麻理恵さんが麻理恵さんらしい価値を発揮することこそ、番組の成功に欠かせない。
そう信じているから制作チームの一員として、演出の主導権を持たせてもらったのです。
制作現場ではスタッフの人選にもこだわりました。
音響や照明、編集といったスタッフを集める際には、技術や経験だけでなく、「こんまりメソッドを世界に伝えたいと心から思っているか」という部分も重視して選ぶ必要がある。もし、ここが抜け落ちていたら、麻理恵さんを輝かせることはできませんから。
片づけを通して人生が前向きに変わっていく。そのプロセスを伝えることにどんな価値を見いだし、自分の技術でそれをどう最大化しようと考えているのか。
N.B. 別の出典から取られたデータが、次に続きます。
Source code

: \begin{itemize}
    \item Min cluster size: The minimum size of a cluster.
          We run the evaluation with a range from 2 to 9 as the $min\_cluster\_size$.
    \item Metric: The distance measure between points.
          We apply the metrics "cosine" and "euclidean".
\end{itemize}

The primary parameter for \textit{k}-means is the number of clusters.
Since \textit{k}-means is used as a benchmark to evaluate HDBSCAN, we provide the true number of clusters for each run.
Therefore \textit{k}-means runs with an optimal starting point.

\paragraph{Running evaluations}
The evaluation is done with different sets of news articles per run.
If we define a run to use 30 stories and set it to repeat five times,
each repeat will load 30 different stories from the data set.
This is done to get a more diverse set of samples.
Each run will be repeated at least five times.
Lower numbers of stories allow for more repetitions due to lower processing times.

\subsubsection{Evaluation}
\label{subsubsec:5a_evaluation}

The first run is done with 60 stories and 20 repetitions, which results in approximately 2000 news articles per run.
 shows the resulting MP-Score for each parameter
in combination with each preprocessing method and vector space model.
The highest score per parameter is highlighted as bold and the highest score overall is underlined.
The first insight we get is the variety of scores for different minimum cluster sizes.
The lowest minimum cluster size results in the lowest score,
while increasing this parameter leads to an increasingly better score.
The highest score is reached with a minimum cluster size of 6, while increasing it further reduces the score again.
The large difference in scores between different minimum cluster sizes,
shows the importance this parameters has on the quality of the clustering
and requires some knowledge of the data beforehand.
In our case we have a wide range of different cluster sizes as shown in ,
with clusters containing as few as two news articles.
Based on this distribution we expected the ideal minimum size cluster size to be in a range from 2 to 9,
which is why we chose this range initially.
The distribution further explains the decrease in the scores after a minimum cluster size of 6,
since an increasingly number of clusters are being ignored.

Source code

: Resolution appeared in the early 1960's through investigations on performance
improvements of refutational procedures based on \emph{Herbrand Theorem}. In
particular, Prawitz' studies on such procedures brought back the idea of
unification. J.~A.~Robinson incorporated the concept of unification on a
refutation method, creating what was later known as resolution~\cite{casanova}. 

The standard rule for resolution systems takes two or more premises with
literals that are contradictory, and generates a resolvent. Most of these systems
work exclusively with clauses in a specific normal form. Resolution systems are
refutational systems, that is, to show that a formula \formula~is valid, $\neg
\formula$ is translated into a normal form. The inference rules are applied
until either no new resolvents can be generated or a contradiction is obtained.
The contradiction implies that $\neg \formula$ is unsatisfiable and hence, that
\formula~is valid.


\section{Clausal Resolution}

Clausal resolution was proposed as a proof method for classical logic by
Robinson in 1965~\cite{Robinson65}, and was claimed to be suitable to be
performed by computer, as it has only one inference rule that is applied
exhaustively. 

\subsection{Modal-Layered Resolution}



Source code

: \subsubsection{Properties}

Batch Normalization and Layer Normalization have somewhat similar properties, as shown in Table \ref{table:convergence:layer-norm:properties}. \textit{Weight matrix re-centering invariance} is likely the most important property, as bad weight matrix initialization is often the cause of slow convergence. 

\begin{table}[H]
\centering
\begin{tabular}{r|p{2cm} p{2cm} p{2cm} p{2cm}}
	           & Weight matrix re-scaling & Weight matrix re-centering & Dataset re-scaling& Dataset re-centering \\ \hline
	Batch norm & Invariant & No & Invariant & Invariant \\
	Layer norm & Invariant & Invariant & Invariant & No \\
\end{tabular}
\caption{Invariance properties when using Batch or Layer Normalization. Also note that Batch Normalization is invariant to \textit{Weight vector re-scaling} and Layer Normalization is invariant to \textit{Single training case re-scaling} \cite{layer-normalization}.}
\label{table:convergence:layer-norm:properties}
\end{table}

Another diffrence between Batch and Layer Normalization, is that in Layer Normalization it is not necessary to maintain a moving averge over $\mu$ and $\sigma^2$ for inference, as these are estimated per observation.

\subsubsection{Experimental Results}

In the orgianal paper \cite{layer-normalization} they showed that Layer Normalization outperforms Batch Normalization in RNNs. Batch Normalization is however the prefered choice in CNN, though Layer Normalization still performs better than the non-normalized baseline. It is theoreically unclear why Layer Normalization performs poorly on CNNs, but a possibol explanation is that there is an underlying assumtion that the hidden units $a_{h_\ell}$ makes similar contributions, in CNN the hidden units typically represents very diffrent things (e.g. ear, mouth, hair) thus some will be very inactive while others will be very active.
スタッフ一人ひとりに強い思いがあれば、番組で表現されるものも違ってくるはずです。実際、こうして集まった番組制作メンバーは、みなさん本当に素晴らしいプロフェッショナルばかりでした。
「音の拾い方」「照明の当て方」「カメラフレームの決め方」など、それぞれのスタッフが持ち場で、麻理恵さんを最高に輝かせる仕事をしてくれました(実際に番組を視聴いただけると、きっとその愛を画面の端々から感じてもらえるはずです)。
麻理恵さんが訪問する体験者(クライアント)の人選にも深く関わりました。
送られてくる応募ビデオにすべて目を通し、「子育て中の若い夫婦」「リタイアした老夫婦」「夫に先立たれた一人暮らしの女性」など、体験者の属性や年齢、ライフステージ、抱える問題が重ならないよう配慮し、こんまりメソッドがいかに幅広い人の問題解決につながるかを伝えようとしました。
番組に筋書きはありません。実在する生活者が、自分の持ち物を見つめ直して人生に向き合い、ときめくものだけを残して大切にする暮らしへシフトする。
本来のその人らしい人生を取り戻すプロセスに、麻理恵さんは全身全霊を注いで寄り添いました。